(WORK INSTRUCTION):
From the listing below, select every line where the word "获取页面内容" appears.

(SUPPLIED INFORMATION):
- - - - -
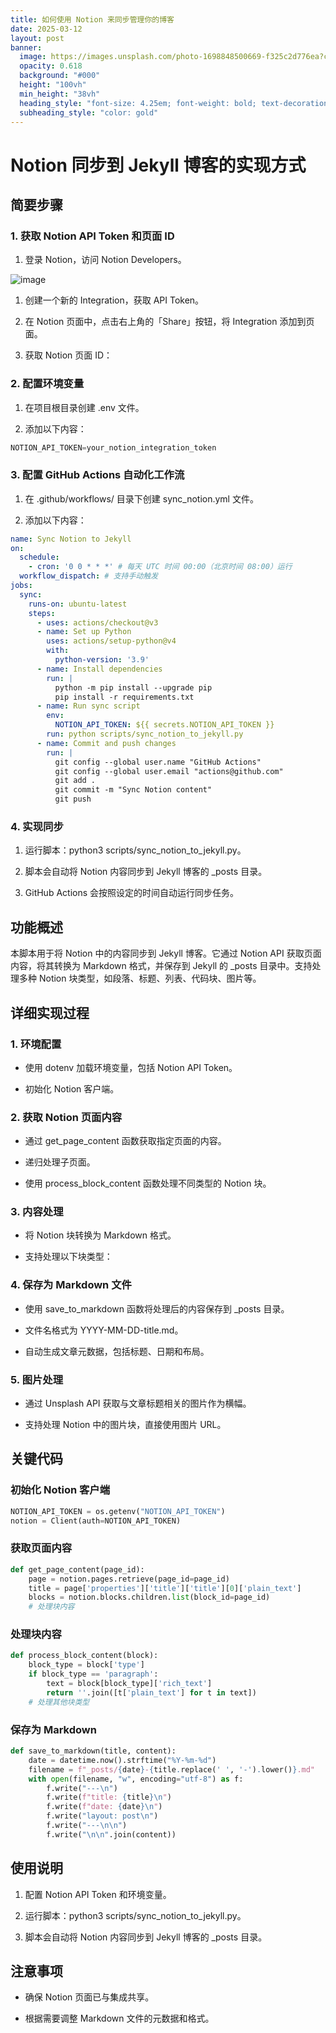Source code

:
 ```yaml
---
title: 如何使用 Notion 来同步管理你的博客
date: 2025-03-12
layout: post
banner:
  image: https://images.unsplash.com/photo-1698848500669-f325c2d776ea?crop=entropy&cs=tinysrgb&fit=max&fm=jpg&ixid=M3w2OTIwMzJ8MHwxfHJhbmRvbXx8fHx8fHx8fDE3NDE3NTM0MjJ8&ixlib=rb-4.0.3&q=80&w=1080
  opacity: 0.618
  background: "#000"
  height: "100vh"
  min_height: "38vh"
  heading_style: "font-size: 4.25em; font-weight: bold; text-decoration: underline"
  subheading_style: "color: gold"
---
```


# Notion 同步到 Jekyll 博客的实现方式

## 简要步骤

### 1. 获取 Notion API Token 和页面 ID

1. 登录 Notion，访问 Notion Developers。

![image](https://prod-files-secure.s3.us-west-2.amazonaws.com/a7a0cc5a-89b9-4cda-8686-1fba0ca52f40/d19c1afe-dea5-4312-9333-786b0ba83054/image.png?X-Amz-Algorithm=AWS4-HMAC-SHA256&X-Amz-Content-Sha256=UNSIGNED-PAYLOAD&X-Amz-Credential=ASIAZI2LB466SUVNUPF3%2F20250312%2Fus-west-2%2Fs3%2Faws4_request&X-Amz-Date=20250312T042342Z&X-Amz-Expires=3600&X-Amz-Security-Token=IQoJb3JpZ2luX2VjEGwaCXVzLXdlc3QtMiJHMEUCIQDBNnpPW1ty8gVK8XTJxwYPORtAX81jEdALMWzYcagLeQIgPGrylE4QINieyWmkYYnQTWgBWA3hq%2BvoCPfqO5EdjkgqiAQItP%2F%2F%2F%2F%2F%2F%2F%2F%2F%2FARAAGgw2Mzc0MjMxODM4MDUiDItwjXEt6lTvLJqOYircA6y293BkQaKel62jCWK6xLyOwbzfcZVZ5aR74YurVRktmogMIPjtpKaWFOknVDAwmMeny6hmVYxoKsXIPmsflZ7WfnAg5YzhWSXOF%2FLJ4UJ5S0hGSd5gvfYbpy3ysKK1%2BlHCD6NH3a4rraz%2FtMQv3qswgG%2BnaN%2BGLVtnP55%2BAhRTaSPvyOP5jkRh2JPr%2BjbmZHYKtGzUFKp9lFgJaKKFlA39CEaSqZpmtKJyHGruGSX8%2FzpO3l7d4aIkgd3FNgFxB%2Bj%2FM8aT%2FuL3ZdE0cSU4OHiJ6BKAcCa6yZNx6fMkhkLDI1aMmQc2w0xzxj%2FPLtfcWixmEyKg7eveQsK8BBnMmLWMr9HzyXBbcjyIk0tBK6UcHlQdpXwaiHxc2mG%2BAEpyEtgX72z6rRL9exvcAR%2F%2FHann9Eu%2FiMDvgqbA3z2AhT%2FeCyw6zvXoQJGr5Cgm7Ot7bByjZwQZ5WkV7JcmROFKutplTspzgFp4x%2BxSp%2Fd4GGsLdIFBmRSwlzYklSmJMV1OcCYjvETHiNPgDSkO9eqNgH%2BbSq%2BpOWv2soC%2FqkR45ybUZLelLpSuTUyGTULDrMwKV3mxvLTP9wjiY8a7%2F8P5OgcVYBBw9HWD0DwEEh%2BI7R40KBf5IpBSD0FLNA1WMKH7w74GOqUBAUd3RgfRrSOlPfvv8nMgZc4%2BPTR05S5HqzbE%2BK1fCb4jww4%2FkIFk85WlRisuTGayEJSllNhlXzCgoAPGlxVTDPthURgQamBY0fEaxBs5yYJYPUIMOCZtcftWLCzGIk4r0sAfP99%2FO8O%2BeZsEnMurGaOtOCV20SJXEtVTUc%2BIUsVucj6rV1ZcUp8Ws%2BEwt%2BpXjHTh%2BqAUKgLSOo0dD%2B9NGmXmhIVV&X-Amz-Signature=c142d8764e661932c71220e9fc6d9377555310724c8bcc45e4d2c2104ab164bf&X-Amz-SignedHeaders=host&x-id=GetObject)

1. 创建一个新的 Integration，获取 API Token。

1. 在 Notion 页面中，点击右上角的「Share」按钮，将 Integration 添加到页面。

1. 获取 Notion 页面 ID：


### 2. 配置环境变量

1. 在项目根目录创建 .env 文件。

1. 添加以下内容：

```javascript
NOTION_API_TOKEN=your_notion_integration_token
```

### 3. 配置 GitHub Actions 自动化工作流

1. 在 .github/workflows/ 目录下创建 sync_notion.yml 文件。

1. 添加以下内容：

```yaml
name: Sync Notion to Jekyll
on:
  schedule:
    - cron: '0 0 * * *' # 每天 UTC 时间 00:00（北京时间 08:00）运行
  workflow_dispatch: # 支持手动触发
jobs:
  sync:
    runs-on: ubuntu-latest
    steps:
      - uses: actions/checkout@v3
      - name: Set up Python
        uses: actions/setup-python@v4
        with:
          python-version: '3.9'
      - name: Install dependencies
        run: |
          python -m pip install --upgrade pip
          pip install -r requirements.txt
      - name: Run sync script
        env:
          NOTION_API_TOKEN: ${{ secrets.NOTION_API_TOKEN }}
        run: python scripts/sync_notion_to_jekyll.py
      - name: Commit and push changes
        run: |
          git config --global user.name "GitHub Actions"
          git config --global user.email "actions@github.com"
          git add .
          git commit -m "Sync Notion content"
          git push
```

### 4. 实现同步

1. 运行脚本：python3 scripts/sync_notion_to_jekyll.py。

1. 脚本会自动将 Notion 内容同步到 Jekyll 博客的 _posts 目录。

1. GitHub Actions 会按照设定的时间自动运行同步任务。

## 功能概述

本脚本用于将 Notion 中的内容同步到 Jekyll 博客。它通过 Notion API 获取页面内容，将其转换为 Markdown 格式，并保存到 Jekyll 的 _posts 目录中。支持处理多种 Notion 块类型，如段落、标题、列表、代码块、图片等。

## 详细实现过程

### 1. 环境配置

- 使用 dotenv 加载环境变量，包括 Notion API Token。

- 初始化 Notion 客户端。

### 2. 获取 Notion 页面内容

- 通过 get_page_content 函数获取指定页面的内容。

- 递归处理子页面。

- 使用 process_block_content 函数处理不同类型的 Notion 块。

### 3. 内容处理

- 将 Notion 块转换为 Markdown 格式。

- 支持处理以下块类型：


### 4. 保存为 Markdown 文件

- 使用 save_to_markdown 函数将处理后的内容保存到 _posts 目录。

- 文件名格式为 YYYY-MM-DD-title.md。

- 自动生成文章元数据，包括标题、日期和布局。

### 5. 图片处理

- 通过 Unsplash API 获取与文章标题相关的图片作为横幅。

- 支持处理 Notion 中的图片块，直接使用图片 URL。

## 关键代码

### 初始化 Notion 客户端

```python
NOTION_API_TOKEN = os.getenv("NOTION_API_TOKEN")
notion = Client(auth=NOTION_API_TOKEN)
```

### 获取页面内容

```python
def get_page_content(page_id):
    page = notion.pages.retrieve(page_id=page_id)
    title = page['properties']['title']['title'][0]['plain_text']
    blocks = notion.blocks.children.list(block_id=page_id)
    # 处理块内容
```

### 处理块内容

```python
def process_block_content(block):
    block_type = block['type']
    if block_type == 'paragraph':
        text = block[block_type]['rich_text']
        return ''.join([t['plain_text'] for t in text])
    # 处理其他块类型
```

### 保存为 Markdown

```python
def save_to_markdown(title, content):
    date = datetime.now().strftime("%Y-%m-%d")
    filename = f"_posts/{date}-{title.replace(' ', '-').lower()}.md"
    with open(filename, "w", encoding="utf-8") as f:
        f.write("---\n")
        f.write(f"title: {title}\n")
        f.write(f"date: {date}\n")
        f.write("layout: post\n")
        f.write("---\n\n")
        f.write("\n\n".join(content))
```

## 使用说明

1. 配置 Notion API Token 和环境变量。

1. 运行脚本：python3 scripts/sync_notion_to_jekyll.py。

1. 脚本会自动将 Notion 内容同步到 Jekyll 博客的 _posts 目录。

## 注意事项

- 确保 Notion 页面已与集成共享。

- 根据需要调整 Markdown 文件的元数据和格式。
- - - - -
(YOUR SOLUTION):
本脚本用于将 Notion 中的内容同步到 Jekyll 博客。它通过 Notion API 获取页面内容，将其转换为 Markdown 格式，并保存到 Jekyll 的 _posts 目录中。支持处理多种 Notion 块类型，如段落、标题、列表、代码块、图片等。
### 获取页面内容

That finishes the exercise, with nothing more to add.